Dehors, tu vas avoir si froid…

Je sais, ce n’est pas vraiment la saison pour pique-niquer dévêtue au bord de l’eau, d’où l’extrait d’une célèbre chanson de Tino Rossi choisi en titre pour ce billet qui vous présente mon adaptation du déjeuner sur l’herbe d’Édouard Manet.

J’ai ressorti pour l’occasion l’avatar de Turquoise, amie fidèle du Kikimundo depuis une quinzaine d’année, qui était la miss Juin de notre calendrier des kikimates de 2009. Elle remplace ici Victorine Maurent que Manet pris pour modèle dans plusieurs de ces tableaux. A l’arrière plan, on reconnaît Yueyin qui prend la place d’Alexandrine Meley, l’épouse d’Émile Zola. Escargolio et le rat remplacent respectivement le beau-frère, le frère du peintre. A l’époque, le tableau fit scandale et on le comprend. Non mais c’est quoi ce pique-nique où il n’y a même pas un paquet de cacahuètes !

Tout est bon dans le cochon.

J’ai essayé d’adapter ce tableau de Jacques-Louis David représentant Napoléon Bonaparte alors premier consul qui franchit les Alpes au col du Grand-Saint-Bernard lors de la deuxième compagne d’Italie. Et bien je peux dire maintenant que ce n’est pas facile de faire tenir sur un cheval un escargot en uniforme enveloppé dans une couverture !

Il y a cinq versions de ce tableau.
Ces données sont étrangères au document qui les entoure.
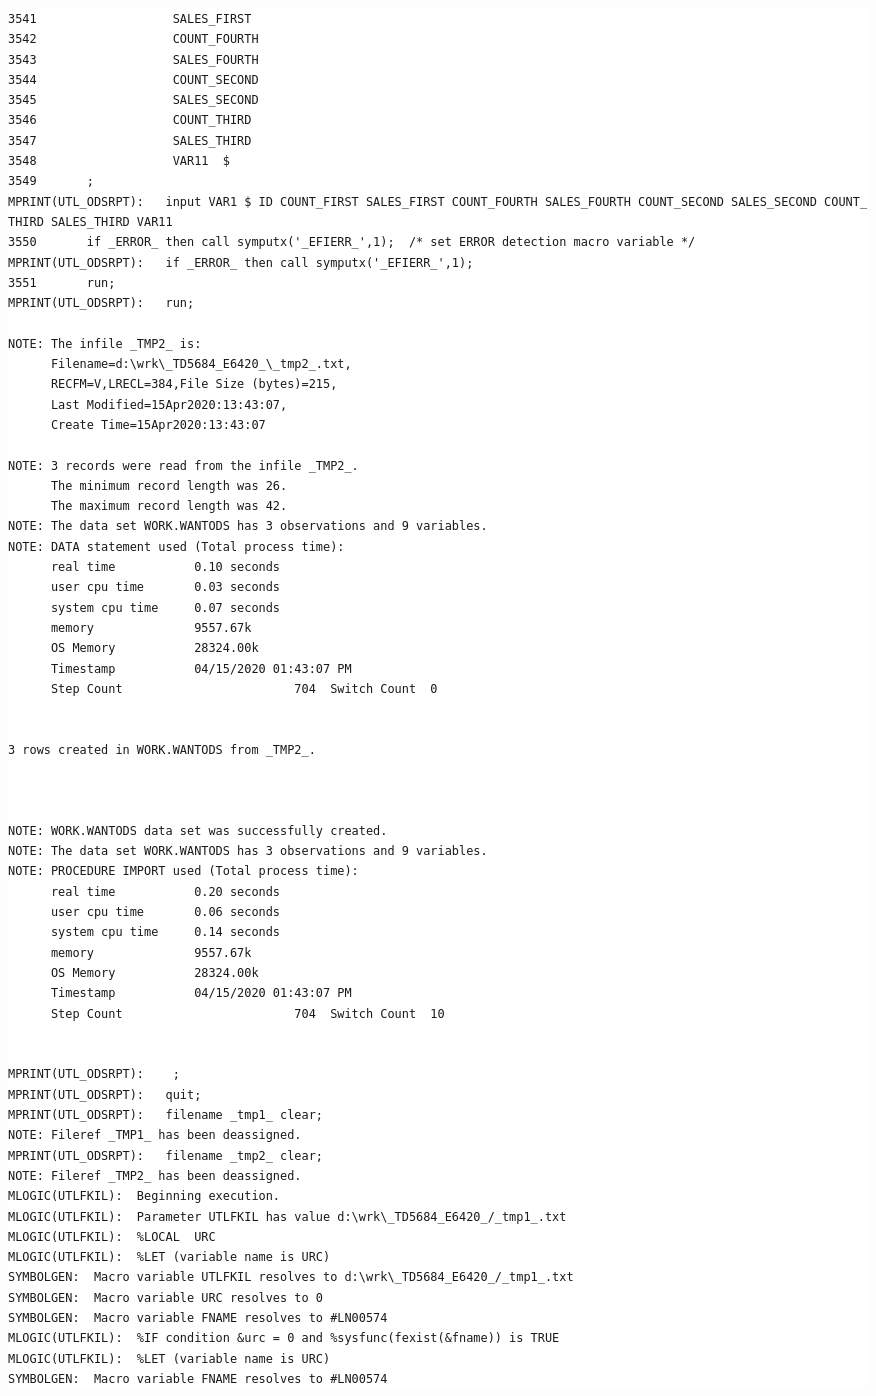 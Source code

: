     3541                   SALES_FIRST
    3542                   COUNT_FOURTH
    3543                   SALES_FOURTH
    3544                   COUNT_SECOND
    3545                   SALES_SECOND
    3546                   COUNT_THIRD
    3547                   SALES_THIRD
    3548                   VAR11  $
    3549       ;
    MPRINT(UTL_ODSRPT):   input VAR1 $ ID COUNT_FIRST SALES_FIRST COUNT_FOURTH SALES_FOURTH COUNT_SECOND SALES_SECOND COUNT_THIRD SALES_THIRD VAR11
    3550       if _ERROR_ then call symputx('_EFIERR_',1);  /* set ERROR detection macro variable */
    MPRINT(UTL_ODSRPT):   if _ERROR_ then call symputx('_EFIERR_',1);
    3551       run;
    MPRINT(UTL_ODSRPT):   run;

    NOTE: The infile _TMP2_ is:
          Filename=d:\wrk\_TD5684_E6420_\_tmp2_.txt,
          RECFM=V,LRECL=384,File Size (bytes)=215,
          Last Modified=15Apr2020:13:43:07,
          Create Time=15Apr2020:13:43:07

    NOTE: 3 records were read from the infile _TMP2_.
          The minimum record length was 26.
          The maximum record length was 42.
    NOTE: The data set WORK.WANTODS has 3 observations and 9 variables.
    NOTE: DATA statement used (Total process time):
          real time           0.10 seconds
          user cpu time       0.03 seconds
          system cpu time     0.07 seconds
          memory              9557.67k
          OS Memory           28324.00k
          Timestamp           04/15/2020 01:43:07 PM
          Step Count                        704  Switch Count  0


    3 rows created in WORK.WANTODS from _TMP2_.



    NOTE: WORK.WANTODS data set was successfully created.
    NOTE: The data set WORK.WANTODS has 3 observations and 9 variables.
    NOTE: PROCEDURE IMPORT used (Total process time):
          real time           0.20 seconds
          user cpu time       0.06 seconds
          system cpu time     0.14 seconds
          memory              9557.67k
          OS Memory           28324.00k
          Timestamp           04/15/2020 01:43:07 PM
          Step Count                        704  Switch Count  10


    MPRINT(UTL_ODSRPT):    ;
    MPRINT(UTL_ODSRPT):   quit;
    MPRINT(UTL_ODSRPT):   filename _tmp1_ clear;
    NOTE: Fileref _TMP1_ has been deassigned.
    MPRINT(UTL_ODSRPT):   filename _tmp2_ clear;
    NOTE: Fileref _TMP2_ has been deassigned.
    MLOGIC(UTLFKIL):  Beginning execution.
    MLOGIC(UTLFKIL):  Parameter UTLFKIL has value d:\wrk\_TD5684_E6420_/_tmp1_.txt
    MLOGIC(UTLFKIL):  %LOCAL  URC
    MLOGIC(UTLFKIL):  %LET (variable name is URC)
    SYMBOLGEN:  Macro variable UTLFKIL resolves to d:\wrk\_TD5684_E6420_/_tmp1_.txt
    SYMBOLGEN:  Macro variable URC resolves to 0
    SYMBOLGEN:  Macro variable FNAME resolves to #LN00574
    MLOGIC(UTLFKIL):  %IF condition &urc = 0 and %sysfunc(fexist(&fname)) is TRUE
    MLOGIC(UTLFKIL):  %LET (variable name is URC)
    SYMBOLGEN:  Macro variable FNAME resolves to #LN00574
Je me suis inspiré de la première.

Et pour ceux qui s’interrogeraient à propos du titre de billet, c’est tout simplement lié au fait que le saint Bernard qui a donné son nom au col franchi par Bonaparte, c’était prédicateur du XIème siècle Bernard de Menthon qui fut pendant un temps archidiacre d’Aoste, ville Italienne connue pour son jambon, et c’est ce qui m’a mis en tête ce célèbre dicton populaire.